## Stored items from a collection
·····

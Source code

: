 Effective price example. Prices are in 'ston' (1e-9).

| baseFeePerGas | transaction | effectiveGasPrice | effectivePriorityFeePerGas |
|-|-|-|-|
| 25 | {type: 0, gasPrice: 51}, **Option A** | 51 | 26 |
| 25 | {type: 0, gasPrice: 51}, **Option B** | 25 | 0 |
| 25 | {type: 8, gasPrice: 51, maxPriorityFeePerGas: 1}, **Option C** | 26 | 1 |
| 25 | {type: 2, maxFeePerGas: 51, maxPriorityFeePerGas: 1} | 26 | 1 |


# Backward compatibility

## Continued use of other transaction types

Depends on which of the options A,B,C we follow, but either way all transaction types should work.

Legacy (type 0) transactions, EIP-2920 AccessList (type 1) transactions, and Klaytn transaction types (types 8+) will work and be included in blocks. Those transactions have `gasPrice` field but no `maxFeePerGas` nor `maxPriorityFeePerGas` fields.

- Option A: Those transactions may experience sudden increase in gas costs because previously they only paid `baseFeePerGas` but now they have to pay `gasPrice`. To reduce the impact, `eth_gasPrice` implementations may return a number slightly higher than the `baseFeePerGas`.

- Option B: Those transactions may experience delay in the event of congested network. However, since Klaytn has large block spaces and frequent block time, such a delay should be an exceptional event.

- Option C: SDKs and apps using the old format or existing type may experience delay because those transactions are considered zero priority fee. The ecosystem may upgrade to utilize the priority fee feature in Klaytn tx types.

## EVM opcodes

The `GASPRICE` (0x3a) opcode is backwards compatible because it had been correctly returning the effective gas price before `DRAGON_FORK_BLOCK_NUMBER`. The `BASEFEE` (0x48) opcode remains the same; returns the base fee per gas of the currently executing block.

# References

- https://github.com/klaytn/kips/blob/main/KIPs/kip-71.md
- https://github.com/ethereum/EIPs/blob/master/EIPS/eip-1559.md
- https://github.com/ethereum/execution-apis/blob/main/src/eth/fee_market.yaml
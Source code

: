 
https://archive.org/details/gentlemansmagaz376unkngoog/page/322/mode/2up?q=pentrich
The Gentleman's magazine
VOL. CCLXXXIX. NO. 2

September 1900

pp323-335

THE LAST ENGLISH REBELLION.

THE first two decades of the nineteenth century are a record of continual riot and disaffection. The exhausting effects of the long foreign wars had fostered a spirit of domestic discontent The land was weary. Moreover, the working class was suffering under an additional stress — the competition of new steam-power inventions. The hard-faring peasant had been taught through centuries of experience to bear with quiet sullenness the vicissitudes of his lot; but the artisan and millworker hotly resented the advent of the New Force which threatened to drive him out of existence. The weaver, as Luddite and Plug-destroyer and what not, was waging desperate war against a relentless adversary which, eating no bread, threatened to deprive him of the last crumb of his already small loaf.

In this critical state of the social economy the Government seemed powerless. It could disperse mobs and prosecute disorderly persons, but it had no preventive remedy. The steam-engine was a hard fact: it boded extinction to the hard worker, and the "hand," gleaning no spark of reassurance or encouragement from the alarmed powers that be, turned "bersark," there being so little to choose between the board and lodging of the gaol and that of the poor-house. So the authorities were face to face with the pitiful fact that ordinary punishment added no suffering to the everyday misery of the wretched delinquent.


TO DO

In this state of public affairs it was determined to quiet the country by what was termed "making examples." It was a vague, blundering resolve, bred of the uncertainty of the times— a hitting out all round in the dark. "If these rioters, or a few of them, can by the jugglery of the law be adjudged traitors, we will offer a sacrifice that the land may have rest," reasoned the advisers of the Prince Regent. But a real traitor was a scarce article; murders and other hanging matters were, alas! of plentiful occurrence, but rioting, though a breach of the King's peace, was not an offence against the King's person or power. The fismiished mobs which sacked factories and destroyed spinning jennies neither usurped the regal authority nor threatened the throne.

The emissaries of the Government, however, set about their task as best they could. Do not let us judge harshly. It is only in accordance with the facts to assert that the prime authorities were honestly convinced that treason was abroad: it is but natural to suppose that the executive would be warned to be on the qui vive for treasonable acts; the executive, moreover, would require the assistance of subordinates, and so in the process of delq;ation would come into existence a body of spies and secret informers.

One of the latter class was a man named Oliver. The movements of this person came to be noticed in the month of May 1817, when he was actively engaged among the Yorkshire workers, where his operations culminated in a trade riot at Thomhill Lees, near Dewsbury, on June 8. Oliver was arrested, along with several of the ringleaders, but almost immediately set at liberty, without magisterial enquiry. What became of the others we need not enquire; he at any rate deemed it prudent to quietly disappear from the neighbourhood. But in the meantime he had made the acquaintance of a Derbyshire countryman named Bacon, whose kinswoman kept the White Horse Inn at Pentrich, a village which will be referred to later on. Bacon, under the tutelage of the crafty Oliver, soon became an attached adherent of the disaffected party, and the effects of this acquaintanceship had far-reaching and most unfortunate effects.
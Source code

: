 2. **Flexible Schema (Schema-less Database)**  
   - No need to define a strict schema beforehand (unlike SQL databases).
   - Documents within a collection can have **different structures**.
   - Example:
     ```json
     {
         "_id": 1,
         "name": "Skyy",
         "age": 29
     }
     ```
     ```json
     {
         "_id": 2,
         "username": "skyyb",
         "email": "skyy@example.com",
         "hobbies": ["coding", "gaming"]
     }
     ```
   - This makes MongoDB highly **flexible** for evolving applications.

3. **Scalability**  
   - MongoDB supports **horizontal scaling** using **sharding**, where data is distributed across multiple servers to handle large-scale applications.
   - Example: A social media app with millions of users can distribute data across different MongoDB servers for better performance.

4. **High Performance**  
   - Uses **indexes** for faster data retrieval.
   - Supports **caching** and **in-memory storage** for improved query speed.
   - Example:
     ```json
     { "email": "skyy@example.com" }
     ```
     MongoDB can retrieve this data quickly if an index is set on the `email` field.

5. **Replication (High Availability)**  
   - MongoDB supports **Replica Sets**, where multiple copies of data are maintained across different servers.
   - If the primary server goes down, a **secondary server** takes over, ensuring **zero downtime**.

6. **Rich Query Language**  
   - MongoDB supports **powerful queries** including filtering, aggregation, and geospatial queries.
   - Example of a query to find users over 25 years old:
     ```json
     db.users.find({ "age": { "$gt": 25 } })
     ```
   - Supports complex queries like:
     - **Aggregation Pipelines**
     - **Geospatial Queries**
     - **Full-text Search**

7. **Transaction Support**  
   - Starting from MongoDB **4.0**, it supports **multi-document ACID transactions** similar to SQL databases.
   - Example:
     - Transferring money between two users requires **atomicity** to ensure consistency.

·····

## THE TASK
Filter the entries down to the lines that hold "types". Copy those lines.

## REPLY TO THE EXERCISE
## Continued use of other transaction types
Depends on which of the options A,B,C we follow, but either way all transaction types should work.
Legacy (type 0) transactions, EIP-2920 AccessList (type 1) transactions, and Klaytn transaction types (types 8+) will work and be included in blocks. Those transactions have `gasPrice` field but no `maxFeePerGas` nor `maxPriorityFeePerGas` fields.
- Option C: SDKs and apps using the old format or existing type may experience delay because those transactions are considered zero priority fee. The ecosystem may upgrade to utilize the priority fee feature in Klaytn tx types.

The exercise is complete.